Cryogenic readout electronics for the LiteBIRD satellite mission: assembly design and system testing
LiteBIRD is a JAXA-led satellite mission with the goal of performing an all-sky observation of the polarization of the cosmic microwave background (CMB). LiteBIRD's primary science objective is to search for footprints of primary gravitational waves in the CMB, which, if measured, would be a smoking-gun signal of cosmic inflation.
During my PhD at UC Berkeley, I worked on the development of the readout hardware for LiteBIRD. Readout refers to the system which sends, receives and multiplex currents between room-temperature electronics and sub-Kelvin, superconducting detectors. As a graduate student, I was responsible for the first design iterations of the cold-readout sub-assembly, and for the noise characterization of cryogenic electronics used in the readout chain.
Development of LiteBIRD's cold readout sub-assembly
The cold readout sub-assembly hosts the cryogenic readout components including the Superconducting Quantum Interference Device (SQUID) Array Amplifier (SAA), the inductor capacitor (LC) chips, plus detector bias and signal traces.

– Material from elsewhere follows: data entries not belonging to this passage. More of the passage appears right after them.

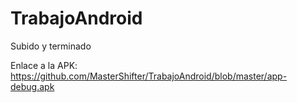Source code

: # TrabajoAndroid
Subido y terminado

Enlace a la APK:
https://github.com/MasterShifter/TrabajoAndroid/blob/master/app-debug.apk

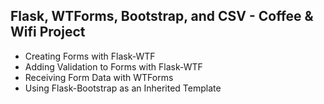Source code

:## Flask, WTForms, Bootstrap, and CSV - Coffee & Wifi Project

- Creating Forms with Flask-WTF
- Adding Validation to Forms with Flask-WTF
- Receiving Form Data with WTForms
- Using Flask-Bootstrap as an Inherited Template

My first step in this project was to assess multiple design requirements including
- Maximum size and weight
- Mechanical strength
- Thermal dissipation of SQUIDs
- Wiring impedance
- SQUID magnetic shielding
- Interface with other sub-assemblies
Second, I tested the impedance of custom-made cables and the thermal conductance of flex-rigid PCBs to evaluate their feasibility in the design. I designed, built and ran the latter test entirely, and measured the thermal conductance of the flexible PCB material Pyralux at sub-Kelvin temperatures for the first time.

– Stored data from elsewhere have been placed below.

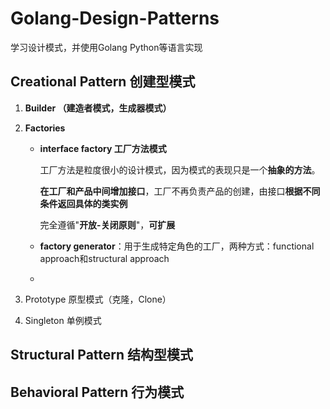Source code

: # Golang-Design-Patterns
学习设计模式，并使用Golang Python等语言实现





## Creational Pattern 创建型模式

1. **Builder （建造者模式，生成器模式）**

2. **Factories**

   - **interface factory 工厂方法模式**

     工厂方法是粒度很小的设计模式，因为模式的表现只是一个**抽象的方法**。

     **在工厂和产品中间增加接口**，工厂不再负责产品的创建，由接口**根据不同条件返回具体的类实例**

     完全遵循"**开放-关闭原则**"，**可扩展**

   - **factory generator**：用于生成特定角色的工厂，两种方式：functional approach和structural approach

   -  

3. Prototype 原型模式（克隆，Clone）

4. Singleton 单例模式



## Structural Pattern 结构型模式





## Behavioral Pattern 行为模式

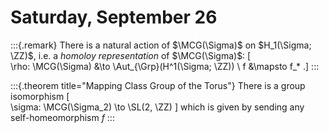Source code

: # Saturday, September 26

:::{.remark}
There is a natural action of $\MCG(\Sigma)$ on $H_1(\Sigma; \ZZ)$, i.e. a *homoloy representation* of $\MCG(\Sigma)$:
\[  
\rho: \MCG(\Sigma) &\to \Aut_{\Grp}(H^1(\Sigma; \ZZ)) \\
f &\mapsto f_*
.\]
:::


:::{.theorem title="Mapping Class Group of the Torus"}
There is a group isomorphism
\[  
\sigma: \MCG(\Sigma_2) \to \SL(2, \ZZ)
\]
which is given by sending any self-homeomorphism $f$ 
:::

The experiments were used to guide the design of the cold readout sub-assembly. Below are CAD drawings I made of the first design iterations for LiteBIRD.
For more information, see Farias, N. et al. "Development of LiteBIRD's cold readout sub-assembly", Proc. SPIE 13102, (2024).
Characterization of Superconducting Quantum Interference Device (SQUID) Array Amplifiers (SAAs)
LiteBIRD's SAAs are used to amplify the signal from detectors operating at 100 mK before it is further amplified by room-temperature electronics. These devices must have low noise and low power dissipation to meet mission requirements. In my characterization of SAAs for LiteBIRD, I investigated several properties to identify optimal SAA configurations and operating conditions, including:
- SAA gain and output impedance as a function of SQUID tuning parameters
- System noise and power dissipation as a function of array size
- System noise as a function of channel impedance
- SAA behavior as a function of output wiring
- System noise as a function of room temperature DAC range
We find that by optimizing all parameters above, each readout circuit could be connected to a single-stage SAA at 350 mK and meet LiteBIRD's noise and power dissipation requirements.